BTW, if anyone knows a command line program that can easy run thu a
bunch of mbox files and tell how many messages are in them, I will
report back how many ham and how many spam messages that I have fed to
bayes. It's far from perfect, but it may offer some interesting info
regarding the 100:1 (fn:fp) ratio.
Joe
Matt Kettler wrote:
Joe Flowers wrote:
Matt Kettler wrote:
The only problem I see with this approach is that it treats false
positives and
false negatives as being equally bad.
We do get many more false negatives than false positives, even though we
don't get false positives very often - they are rare.

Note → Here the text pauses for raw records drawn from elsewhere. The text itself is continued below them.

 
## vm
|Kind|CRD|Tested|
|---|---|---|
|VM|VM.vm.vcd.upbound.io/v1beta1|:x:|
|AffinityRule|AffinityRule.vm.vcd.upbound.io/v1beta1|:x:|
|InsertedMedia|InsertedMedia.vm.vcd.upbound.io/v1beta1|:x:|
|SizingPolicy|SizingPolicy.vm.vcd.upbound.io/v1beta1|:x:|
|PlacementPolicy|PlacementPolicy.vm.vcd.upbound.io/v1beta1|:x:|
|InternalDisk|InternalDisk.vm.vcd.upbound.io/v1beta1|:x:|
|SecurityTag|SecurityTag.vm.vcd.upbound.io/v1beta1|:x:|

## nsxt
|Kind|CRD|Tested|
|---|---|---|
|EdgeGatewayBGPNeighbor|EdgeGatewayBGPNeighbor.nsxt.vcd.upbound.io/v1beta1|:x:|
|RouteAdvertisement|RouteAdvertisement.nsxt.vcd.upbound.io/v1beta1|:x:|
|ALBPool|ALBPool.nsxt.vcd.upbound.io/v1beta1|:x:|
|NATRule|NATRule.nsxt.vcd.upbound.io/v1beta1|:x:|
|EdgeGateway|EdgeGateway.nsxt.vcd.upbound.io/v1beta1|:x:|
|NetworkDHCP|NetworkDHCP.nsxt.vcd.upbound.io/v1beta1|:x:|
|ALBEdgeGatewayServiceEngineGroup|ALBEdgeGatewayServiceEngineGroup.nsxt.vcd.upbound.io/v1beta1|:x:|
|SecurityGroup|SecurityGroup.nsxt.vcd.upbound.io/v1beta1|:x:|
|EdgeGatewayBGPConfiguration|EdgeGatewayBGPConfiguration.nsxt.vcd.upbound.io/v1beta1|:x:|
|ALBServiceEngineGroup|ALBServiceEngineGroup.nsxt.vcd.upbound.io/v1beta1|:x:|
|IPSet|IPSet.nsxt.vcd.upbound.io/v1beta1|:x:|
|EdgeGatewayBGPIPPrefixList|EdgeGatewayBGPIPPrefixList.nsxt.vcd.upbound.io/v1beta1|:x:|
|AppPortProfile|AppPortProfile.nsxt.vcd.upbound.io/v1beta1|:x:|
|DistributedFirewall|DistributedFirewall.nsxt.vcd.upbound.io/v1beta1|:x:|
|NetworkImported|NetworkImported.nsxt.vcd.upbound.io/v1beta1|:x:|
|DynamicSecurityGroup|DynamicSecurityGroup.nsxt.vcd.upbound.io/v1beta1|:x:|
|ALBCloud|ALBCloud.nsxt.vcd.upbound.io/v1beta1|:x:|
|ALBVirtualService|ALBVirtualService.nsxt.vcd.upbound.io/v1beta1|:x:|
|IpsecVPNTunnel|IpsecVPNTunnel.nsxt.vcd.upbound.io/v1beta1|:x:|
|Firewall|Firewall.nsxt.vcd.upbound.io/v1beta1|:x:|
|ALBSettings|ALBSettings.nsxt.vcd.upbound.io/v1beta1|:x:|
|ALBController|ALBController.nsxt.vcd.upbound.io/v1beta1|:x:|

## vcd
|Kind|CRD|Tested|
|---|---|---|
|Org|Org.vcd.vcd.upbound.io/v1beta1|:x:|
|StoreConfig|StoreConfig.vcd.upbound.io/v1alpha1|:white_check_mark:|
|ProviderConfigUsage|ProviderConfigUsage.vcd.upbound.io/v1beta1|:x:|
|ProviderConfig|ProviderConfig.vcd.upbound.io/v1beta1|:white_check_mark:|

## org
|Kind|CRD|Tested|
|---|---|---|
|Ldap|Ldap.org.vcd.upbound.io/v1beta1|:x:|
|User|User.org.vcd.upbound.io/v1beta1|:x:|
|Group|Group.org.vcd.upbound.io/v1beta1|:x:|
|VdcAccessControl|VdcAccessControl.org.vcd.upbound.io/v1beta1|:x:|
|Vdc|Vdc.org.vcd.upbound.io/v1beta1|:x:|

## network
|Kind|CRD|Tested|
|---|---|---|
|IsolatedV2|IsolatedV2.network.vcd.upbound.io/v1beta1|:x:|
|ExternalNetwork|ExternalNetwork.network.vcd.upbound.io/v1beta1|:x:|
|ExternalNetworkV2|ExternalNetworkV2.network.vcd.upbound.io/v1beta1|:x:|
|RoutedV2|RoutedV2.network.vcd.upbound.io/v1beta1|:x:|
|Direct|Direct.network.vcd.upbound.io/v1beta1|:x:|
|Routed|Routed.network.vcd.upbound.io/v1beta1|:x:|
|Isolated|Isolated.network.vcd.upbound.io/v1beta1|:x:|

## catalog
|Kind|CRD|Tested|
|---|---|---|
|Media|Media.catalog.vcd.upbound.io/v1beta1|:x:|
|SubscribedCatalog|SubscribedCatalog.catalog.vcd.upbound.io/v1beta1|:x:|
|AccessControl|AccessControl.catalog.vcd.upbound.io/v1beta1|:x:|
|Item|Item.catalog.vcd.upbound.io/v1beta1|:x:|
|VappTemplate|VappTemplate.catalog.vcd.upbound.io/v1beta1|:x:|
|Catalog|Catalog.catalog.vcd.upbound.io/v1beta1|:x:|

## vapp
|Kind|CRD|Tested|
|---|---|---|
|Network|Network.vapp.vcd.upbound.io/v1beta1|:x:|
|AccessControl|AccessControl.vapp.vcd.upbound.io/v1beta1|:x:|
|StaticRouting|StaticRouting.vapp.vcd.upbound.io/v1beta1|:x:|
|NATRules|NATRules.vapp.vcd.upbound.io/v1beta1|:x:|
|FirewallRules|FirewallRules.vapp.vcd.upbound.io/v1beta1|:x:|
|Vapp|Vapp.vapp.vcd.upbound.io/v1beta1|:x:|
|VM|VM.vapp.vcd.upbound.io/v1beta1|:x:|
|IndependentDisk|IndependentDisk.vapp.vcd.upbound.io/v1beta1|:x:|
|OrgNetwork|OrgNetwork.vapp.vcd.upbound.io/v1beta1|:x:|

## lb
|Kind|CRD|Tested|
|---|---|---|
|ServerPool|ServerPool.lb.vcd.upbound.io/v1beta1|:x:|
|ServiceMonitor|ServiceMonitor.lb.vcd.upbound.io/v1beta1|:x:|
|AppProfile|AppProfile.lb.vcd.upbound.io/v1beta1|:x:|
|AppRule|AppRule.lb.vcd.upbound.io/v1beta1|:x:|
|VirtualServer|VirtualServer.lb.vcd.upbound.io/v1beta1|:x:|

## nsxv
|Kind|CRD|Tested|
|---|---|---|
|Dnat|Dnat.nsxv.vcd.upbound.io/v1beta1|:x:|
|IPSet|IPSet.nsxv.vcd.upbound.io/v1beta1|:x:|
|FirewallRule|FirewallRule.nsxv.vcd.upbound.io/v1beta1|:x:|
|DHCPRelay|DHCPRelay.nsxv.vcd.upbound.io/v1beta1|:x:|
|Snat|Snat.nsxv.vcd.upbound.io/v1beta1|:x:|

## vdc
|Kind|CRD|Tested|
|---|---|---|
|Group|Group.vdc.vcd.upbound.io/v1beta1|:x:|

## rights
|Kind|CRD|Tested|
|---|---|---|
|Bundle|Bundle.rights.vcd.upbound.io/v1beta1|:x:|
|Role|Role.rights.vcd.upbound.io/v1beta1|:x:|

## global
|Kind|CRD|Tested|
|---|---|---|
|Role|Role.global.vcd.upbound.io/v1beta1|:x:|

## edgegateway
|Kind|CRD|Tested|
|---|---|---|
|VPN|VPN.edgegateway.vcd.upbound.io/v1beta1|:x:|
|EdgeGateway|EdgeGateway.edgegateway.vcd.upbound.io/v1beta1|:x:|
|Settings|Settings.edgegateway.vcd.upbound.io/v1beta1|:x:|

We certainly don't get 1 fp for every fn.
In general, you're adjusting the score bias so the number of FP's and
FNs are
approximately equal.
This is not what we are seeing in practice. It's not even close to 50-50.
Based on JM's comments about the score distribution for hams being non-linear,
this makes sense. If the distribution was linear for both you'd get 50/50 by
dividing the score between the two means.
Since the ham is going to have a pretty sharp drop-off somewhere slightly above
it's mean your split score approach won't be as bad as 1:1, but it's also likely
to not be as good as 100:1 which the 5.0 threshold should get you.
It's an interesting concept, and it would be very interesting to graph out FP vs
FN rates against thresholds.
This graph from JM's post is real data:
http://spamassassin.apache.org/presentations/HEANet_2002/img12.html
But it doesn't go below 5.0. It would be interesting to see how those curves
continue as you approach 0.
This graph is a good conceptual one in the "normal" sense of numbers:
http://taint.org/xfer/2005/score-dist-doodle.gif
That graph would suggest that somewhere below 5.0 there is a threshold at which
the ham FP rate gets MUCH worse in a very sudden way. However, there's no score
associated. I'd venture to guess that your "average of the means" is going to
wind up picking something near, but just above that threshold.
That's a bit of an intuitive guess, but also it has some roots in reality. The
average score of a ham message on a curve like that is going to wind up being
somewhere in the middle of that nasty drop off. By biasing just above that you
should bring yourself into the second part of the curve, where decreases in
score have a somewhat modest impact on FP rate.